- [WORK TO COMPLETE]:
Return each entry word for word. Leave the images out.

- [AVAILABLE DATA]:
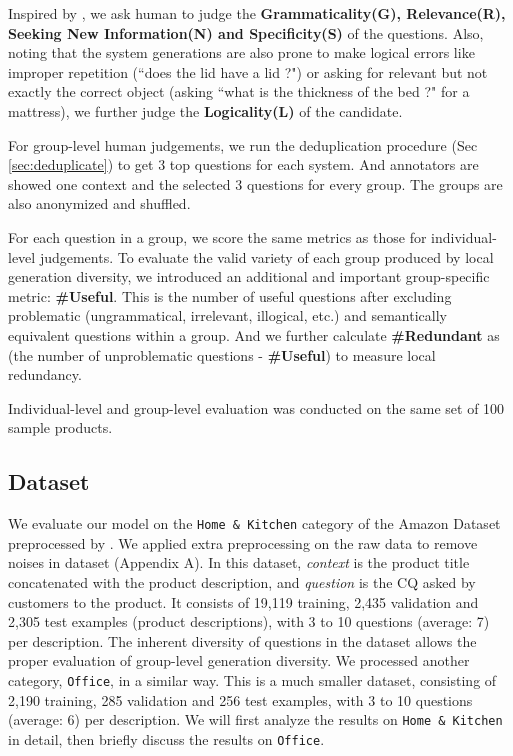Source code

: Inspired by \citet{rao2019answer}, we ask human to judge the \textbf{Grammaticality(G), Relevance(R), Seeking New Information(N) and Specificity(S)} of the questions. Also, noting that the system generations are also prone to make logical errors like improper repetition (``does the lid have a lid ?") or asking for relevant but not exactly the correct object (asking ``what is the thickness of the bed ?" for a mattress), we further judge the \textbf{Logicality(L)} of the candidate.

For group-level human judgements, we run the deduplication procedure (Sec \ref{sec:deduplicate}) to get 3 top questions for each system. And annotators are showed one context and the selected 3 questions for every group. The groups are also anonymized and shuffled.

For each question in a group, we score the same metrics as those for individual-level judgements. To evaluate the valid variety of each group produced by local generation diversity, we introduced an additional and important group-specific metric: \textbf{\#Useful}. This is the number of useful questions after excluding problematic (ungrammatical, irrelevant, illogical, etc.) and semantically equivalent questions within a group. And we further calculate \textbf{\#Redundant} as (the number of unproblematic questions - \textbf{\#Useful}) to measure local redundancy.

Individual-level and group-level evaluation was conducted on the same set of 100 sample products.

\subsection{Dataset}
We evaluate our model on the \texttt{Home \& Kitchen} category of the Amazon Dataset preprocessed by \citet{rao2019answer}. We applied extra preprocessing on the raw data to remove noises in dataset (Appendix A). In this dataset, \textit{context} is the product title concatenated with the product description, and \textit{question} is the CQ asked by customers to the product. It consists of 19,119 training, 2,435 validation and 2,305 test examples (product descriptions), with 3 to 10 questions (average: 7) per description. The inherent diversity of questions in the dataset allows the proper evaluation of group-level generation diversity. We processed another category, \texttt{Office}, in a similar way. This is a much smaller dataset, consisting of 2,190 training, 285 validation and 256 test examples, with 3 to 10 questions (average: 6) per description. We will first analyze the results on \texttt{Home \& Kitchen} in detail, then briefly discuss the results on \texttt{Office}.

- [FINISHED TASK]:
Source code

: Inspired by \citet{rao2019answer}, we ask human to judge the \textbf{Grammaticality(G), Relevance(R), Seeking New Information(N) and Specificity(S)} of the questions. Also, noting that the system generations are also prone to make logical errors like improper repetition (``does the lid have a lid ?") or asking for relevant but not exactly the correct object (asking ``what is the thickness of the bed ?" for a mattress), we further judge the \textbf{Logicality(L)} of the candidate.

For group-level human judgements, we run the deduplication procedure (Sec \ref{sec:deduplicate}) to get 3 top questions for each system. And annotators are showed one context and the selected 3 questions for every group. The groups are also anonymized and shuffled.

For each question in a group, we score the same metrics as those for individual-level judgements. To evaluate the valid variety of each group produced by local generation diversity, we introduced an additional and important group-specific metric: \textbf{\#Useful}. This is the number of useful questions after excluding problematic (ungrammatical, irrelevant, illogical, etc.) and semantically equivalent questions within a group. And we further calculate \textbf{\#Redundant} as (the number of unproblematic questions - \textbf{\#Useful}) to measure local redundancy.

Individual-level and group-level evaluation was conducted on the same set of 100 sample products.

\subsection{Dataset}
We evaluate our model on the \texttt{Home \& Kitchen} category of the Amazon Dataset preprocessed by \citet{rao2019answer}. We applied extra preprocessing on the raw data to remove noises in dataset (Appendix A). In this dataset, \textit{context} is the product title concatenated with the product description, and \textit{question} is the CQ asked by customers to the product. It consists of 19,119 training, 2,435 validation and 2,305 test examples (product descriptions), with 3 to 10 questions (average: 7) per description. The inherent diversity of questions in the dataset allows the proper evaluation of group-level generation diversity. We processed another category, \texttt{Office}, in a similar way. This is a much smaller dataset, consisting of 2,190 training, 285 validation and 256 test examples, with 3 to 10 questions (average: 6) per description. We will first analyze the results on \texttt{Home \& Kitchen} in detail, then briefly discuss the results on \texttt{Office}.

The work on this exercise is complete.